Bill Buckner was a borderline Hall of Famer. He collected over 2,700 hits in his career, which spanned a period of light hitting and low averages (if we factor out a few guys with names like Brett, Gwynn, and Madlock). Thanks to knee problems, his chances of reaching the magical 3,000-hit mark, otherwise very good, were neutralized. A batting champ in 1980 and twice a league-leader in doubles, he endured the somewhat seesaw vagaries in his stats that are typical of a man who perhaps presses too hard in an effort to carry a mediocre team on his shoulders. Bill sometimes tried too hard.
As in the 1986 World Series. His manager, John McNamara, ought to have removed him and opted for a first-baseman with two good knees (or even one) when the game went into extra innings. Buckner insisted on staying in—and he was, after all, the Sox’ best hitter in most regards. The drive he struck in his first at-bat that evening very nearly carried out of Shea. Had it done so, everything about the game would have changed.
But the only game we can analyze is the one that took place… so let’s look at that one. The Red Sox carried a 5-2 lead into the tenth. Buckner’s error allowed the winning run to score. Hmm. So how did those other three get on the board? I haven’t watched the tape for a few years, but I distinctly remember that several errors were made by people not named Bill Buckner. Reliever Calvin Schiaraldi had a couple in there somewhere. Other plays were less than inspiring. I wondered that Jim Rice didn’t lay out for a foul ball that would have recorded a precious out in the tenth—the final out, as I recall. I may be “Bucknering” Rice now; he couldn’t help it that he wasn’t Ken Griffey, Jr., or even Sandy Amoros. But… if you’re not going to belly-flop into the stands making the last out out of the World Series, when are you ever going to do it?
Buckner would have done it, if he could. For that matter, I don’t know that anyone—that Keith Hernandez—could have handled the wicked topspin hopper off the bat of Mookie Wilson. After boring into the dirt around home plate, it blooped toward first… and then bolted away on impact like a squirrel who has decided to juke one way and take off another under your tires. If Buckner had taken this steroidal screwball off his chest instead of letting it get past cleanly, the net result would have been no different.
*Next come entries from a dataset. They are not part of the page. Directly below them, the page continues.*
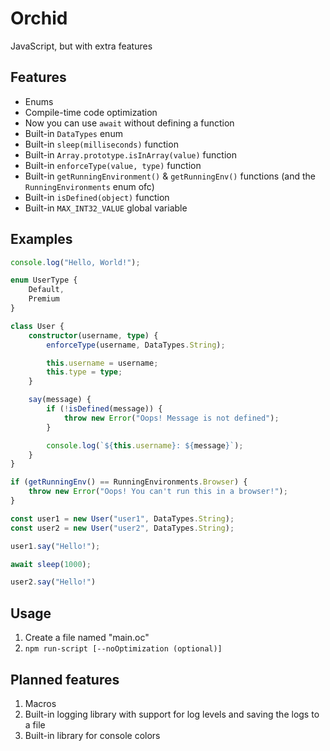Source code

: # Orchid

JavaScript, but with extra features

## Features

* Enums
* Compile-time code optimization
* Now you can use `await` without defining a function
* Built-in `DataTypes` enum
* Built-in `sleep(milliseconds)` function
* Built-in `Array.prototype.isInArray(value)` function
* Built-in `enforceType(value, type)` function
* Built-in `getRunningEnvironment()` & `getRunningEnv()` functions (and the `RunningEnvironments` enum ofc)
* Built-in `isDefined(object)` function
* Built-in `MAX_INT32_VALUE` global variable

## Examples

```ts
console.log("Hello, World!");
```

```ts
enum UserType {
    Default,
    Premium
}

class User {
    constructor(username, type) {
        enforceType(username, DataTypes.String);

        this.username = username;
        this.type = type;
    }

    say(message) {
        if (!isDefined(message)) {
            throw new Error("Oops! Message is not defined");
        }

        console.log(`${this.username}: ${message}`);
    }
}

if (getRunningEnv() == RunningEnvironments.Browser) {
    throw new Error("Oops! You can't run this in a browser!");
}

const user1 = new User("user1", DataTypes.String);
const user2 = new User("user2", DataTypes.String);

user1.say("Hello!");

await sleep(1000);

user2.say("Hello!")
```

## Usage

1. Create a file named "main.oc"
2. `npm run-script [--noOptimization (optional)]`

## Planned features

1. Macros
2. Built-in logging library with support for log levels and saving the logs to a file
3. Built-in library for console colors
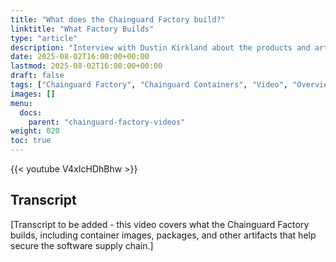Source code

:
 ```yaml
---
title: "What does the Chainguard Factory build?"
linktitle: "What Factory Builds"
type: "article"
description: "Interview with Dustin Kirkland about the products and artifacts created by the Chainguard Factory"
date: 2025-08-02T16:00:00+00:00
lastmod: 2025-08-02T16:00:00+00:00
draft: false
tags: ["Chainguard Factory", "Chainguard Containers", "Video", "Overview"]
images: []
menu:
  docs:
    parent: "chainguard-factory-videos"
weight: 020
toc: true
---
```


{{< youtube V4xIcHDhBhw >}}

## Transcript

[Transcript to be added - this video covers what the Chainguard Factory builds, including container images, packages, and other artifacts that help secure the software supply chain.]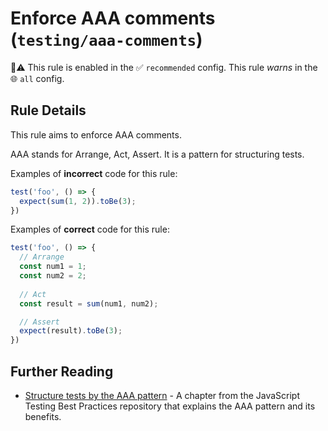# Enforce AAA comments (`testing/aaa-comments`)

💼⚠️ This rule is enabled in the ✅ `recommended` config. This rule _warns_ in the 🌐 `all` config.

<!-- end auto-generated rule header -->

## Rule Details

This rule aims to enforce AAA comments.

AAA stands for Arrange, Act, Assert. It is a pattern for structuring tests.

Examples of **incorrect** code for this rule:

```ts
test('foo', () => {
  expect(sum(1, 2)).toBe(3);
})
```

Examples of **correct** code for this rule:

```ts
test('foo', () => {
  // Arrange
  const num1 = 1;
  const num2 = 2;
  
  // Act
  const result = sum(num1, num2);

  // Assert
  expect(result).toBe(3);
})
```

## Further Reading

* [Structure tests by the AAA pattern](https://github.com/goldbergyoni/javascript-testing-best-practices#-%EF%B8%8F-12-structure-tests-by-the-aaa-pattern) - A chapter from the JavaScript Testing Best Practices repository that explains the AAA pattern and its benefits.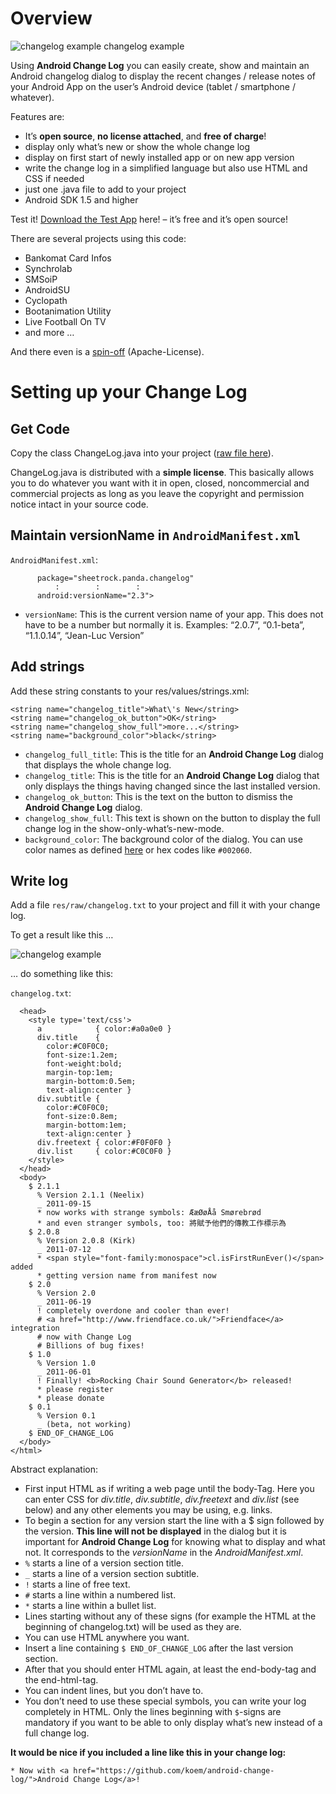 # Overview

![changelog example](https://raw.githubusercontent.com/koem/android-change-log/master/project/shot2.jpg)
changelog example

Using **Android Change Log** you can easily create, show and maintain an Android changelog dialog to display the recent changes / release notes of your Android App on the user’s Android device (tablet / smartphone / whatever).

Features are:


* It’s **open source**, **no license attached**, and **free of charge**!
* display only what’s new or show the whole change log
* display on first start of newly installed app or on new app version
* write the change log in a simplified language but also use HTML and CSS if needed
* just one .java file to add to your project
* Android SDK 1.5 and higher

Test it! [Download the Test App](https://raw.githubusercontent.com/koem/android-change-log/master/apk/Android_Change_Log_2.3.apk) here! – it’s free and it’s open source!

There are several projects using this code:

* Bankomat Card Infos
* Synchrolab
* SMSoiP
* AndroidSU
* Cyclopath
* Bootanimation Utility
* Live Football On TV
* and more …

And there even is a [spin-off](https://github.com/cketti/ckChangeLog) (Apache-License).

# Setting up your Change Log
## Get Code

Copy the class ChangeLog.java into your project ([raw file here](https://github.com/koem/android-change-log/raw/master/src/sheetrock/panda/changelog/ChangeLog.java)).

ChangeLog.java is distributed with a **simple license**. This basically allows you to do whatever you want with it in open, closed, noncommercial and commercial projects as long as you leave the copyright and permission notice intact in your source code.

## Maintain versionName in `AndroidManifest.xml`


`AndroidManifest.xml`:

```<manifest xmlns:android="http://schemas.android.com/apk/res/android"
      package="sheetrock.panda.changelog"
          :        :        :
      android:versionName="2.3">
```

* `versionName`: This is the current version name of your app. This does not have to be a number but normally it is. Examples: “2.0.7”, “0.1-beta”, “1.1.0.14”, “Jean-Luc Version”

## Add strings

Add these string constants to your res/values/strings.xml:

```<string name="changelog_full_title">Change Log</string>
<string name="changelog_title">What\'s New</string>
<string name="changelog_ok_button">OK</string>
<string name="changelog_show_full">more...</string>
<string name="background_color">black</string>
``` 

* `changelog_full_title`: This is the title for an **Android Change Log** dialog that displays the whole change log.
* `changelog_title`: This is the title for an **Android Change Log** dialog that only displays the things having changed since the last installed version.
* `changelog_ok_button`: This is the text on the button to dismiss the **Android Change Log** dialog.
* `changelog_show_full`: This text is shown on the button to display the full change log in the show-only-what’s-new-mode.
* `background_color`: The background color of the dialog. You can use color names as defined [here](http://developer.android.com/reference/android/graphics/Color.html#parseColor%28java.lang.String%29) or hex codes like `#002060`.

## Write log

Add a file `res/raw/changelog.txt` to your project and fill it with your change log.

To get a result like this …

![changelog example](https://raw.githubusercontent.com/koem/android-change-log/master/project/shot2.jpg)

… do something like this:

`changelog.txt`:

```<html>
  <head>
    <style type='text/css'>
      a            { color:#a0a0e0 }
      div.title    {
        color:#C0F0C0;
        font-size:1.2em;
        font-weight:bold;
        margin-top:1em;
        margin-bottom:0.5em;
        text-align:center }
      div.subtitle {
        color:#C0F0C0;
        font-size:0.8em;
        margin-bottom:1em;
        text-align:center }
      div.freetext { color:#F0F0F0 }
      div.list     { color:#C0C0F0 }
    </style>
  </head>
  <body>
    $ 2.1.1
      % Version 2.1.1 (Neelix)
      _ 2011-09-15
      * now works with strange symbols: ÆæØøÅå Smørebrød
      * and even stranger symbols, too: 將賦予他們的傳教工作標示為
    $ 2.0.8
      % Version 2.0.8 (Kirk)
      _ 2011-07-12
      * <span style="font-family:monospace">cl.isFirstRunEver()</span> added
      * getting version name from manifest now
    $ 2.0
      % Version 2.0
      _ 2011-06-19
      ! completely overdone and cooler than ever!
      # <a href="http://www.friendface.co.uk/">Friendface</a> integration
      # now with Change Log
      # Billions of bug fixes!
    $ 1.0
      % Version 1.0
      _ 2011-06-01
      ! Finally! <b>Rocking Chair Sound Generator</b> released!
      * please register
      * please donate
    $ 0.1
      % Version 0.1
      _ (beta, not working)
    $ END_OF_CHANGE_LOG
  </body>
</html>
```

Abstract explanation:

* First input HTML as if writing a web page until the body-Tag. Here you can enter CSS for *div.title*, *div.subtitle*, *div.freetext* and *div.list* (see below) and any other elements you may be using, e.g. links.
* To begin a section for any version start the line with a $ sign followed by the version. **This line will not be displayed** in the dialog but it is important for **Android Change Log** for knowing what to display and what not. It corresponds to the *versionName* in the *AndroidManifest.xml*.
* `%` starts a line of a version section title.
* `_` starts a line of a version section subtitle.
* `!` starts a line of free text.
* `#` starts a line within a numbered list.
* `*` starts a line within a bullet list.
* Lines starting without any of these signs (for example the HTML at the beginning of changelog.txt) will be used as they are.
* You can use HTML anywhere you want.
* Insert a line containing `$ END_OF_CHANGE_LOG` after the last version section.
* After that you should enter HTML again, at least the end-body-tag and the end-html-tag.
* You can indent lines, but you don’t have to.
* You don’t need to use these special symbols, you can write your log completely in HTML. Only the lines beginning with `$`-signs are mandatory if you want to be able to only display what’s new instead of a full change log.

**It would be nice if you included a line like this in your change log:**

```
* Now with <a href="https://github.com/koem/android-change-log/">Android Change Log</a>!
```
And what was the result? The home team won Game Six and evened the series. If the play had been made somehow, then Boston bats in the top of the eleventh—with the winds of momentum sucked from its sails, no effective reliever left in the pen, and the home team awaiting another crack at the piñata. Younger fans may think that the Series ended with the Bill Buckner miscue. It didn’t.
In fact, Boston took a 3-0 lead in Game Seven before frittering that one away, too. Why not portion out some blame to an exhausted and anemic relief corps? Nope, that’s not the way baseball fandom writes its myths. We need heroes and goats. Bill Buckner has become Billy Goat for all baseball eternity.
I’m glad, in a way, that Buckner didn’t draw closer to 3,000 hits. I’d hate to have seen him denied entry into the Hall for a small gaffe that occurred at the worst possible moment (or at what “fake history” has made the worst possible moment). He was a damn good ballplayer… and a fine human being. If we get to play ball in heaven, I hope he’s my first-baseman.